**Records from a collection**
---

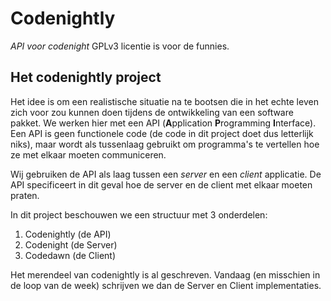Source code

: # Codenightly
*API voor codenight*
GPLv3 licentie is voor de funnies.

## Het codenightly project
Het idee is om een realistische situatie na te bootsen die in het echte leven zich voor zou kunnen doen tijdens de ontwikkeling van een software pakket. We werken hier met een API (**A**pplication **P**rogramming **I**nterface). Een API is geen functionele code (de code in dit project doet dus letterlijk niks), maar wordt als tussenlaag gebruikt om programma's te vertellen hoe ze met elkaar moeten communiceren. 

Wij gebruiken de API als laag tussen een *server* en een *client* applicatie. De API specificeert in dit geval hoe de server en de client met elkaar moeten praten.

In dit project beschouwen we een structuur met 3 onderdelen:
1. Codenightly (de API)
2. Codenight (de Server)
3. Codedawn (de Client)

Het merendeel van codenightly is al geschreven. Vandaag (en misschien in de loop van de week) schrijven we dan de Server en Client implementaties.

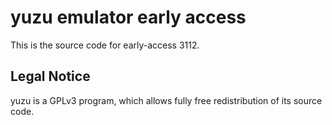 yuzu emulator early access
=============

This is the source code for early-access 3112.

## Legal Notice

yuzu is a GPLv3 program, which allows fully free redistribution of its source code.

---

**TASK OBJECTIVE**
Your answer must be an exact copy of the records, without the pictures.

**SOLUTION TO THIS PROBLEM**
Source code

: # Codenightly
*API voor codenight*
GPLv3 licentie is voor de funnies.

## Het codenightly project
Het idee is om een realistische situatie na te bootsen die in het echte leven zich voor zou kunnen doen tijdens de ontwikkeling van een software pakket. We werken hier met een API (**A**pplication **P**rogramming **I**nterface). Een API is geen functionele code (de code in dit project doet dus letterlijk niks), maar wordt als tussenlaag gebruikt om programma's te vertellen hoe ze met elkaar moeten communiceren. 

Wij gebruiken de API als laag tussen een *server* en een *client* applicatie. De API specificeert in dit geval hoe de server en de client met elkaar moeten praten.

In dit project beschouwen we een structuur met 3 onderdelen:
1. Codenightly (de API)
2. Codenight (de Server)
3. Codedawn (de Client)

Het merendeel van codenightly is al geschreven. Vandaag (en misschien in de loop van de week) schrijven we dan de Server en Client implementaties.

 yuzu emulator early access
=============

This is the source code for early-access 3112.

## Legal Notice

yuzu is a GPLv3 program, which allows fully free redistribution of its source code.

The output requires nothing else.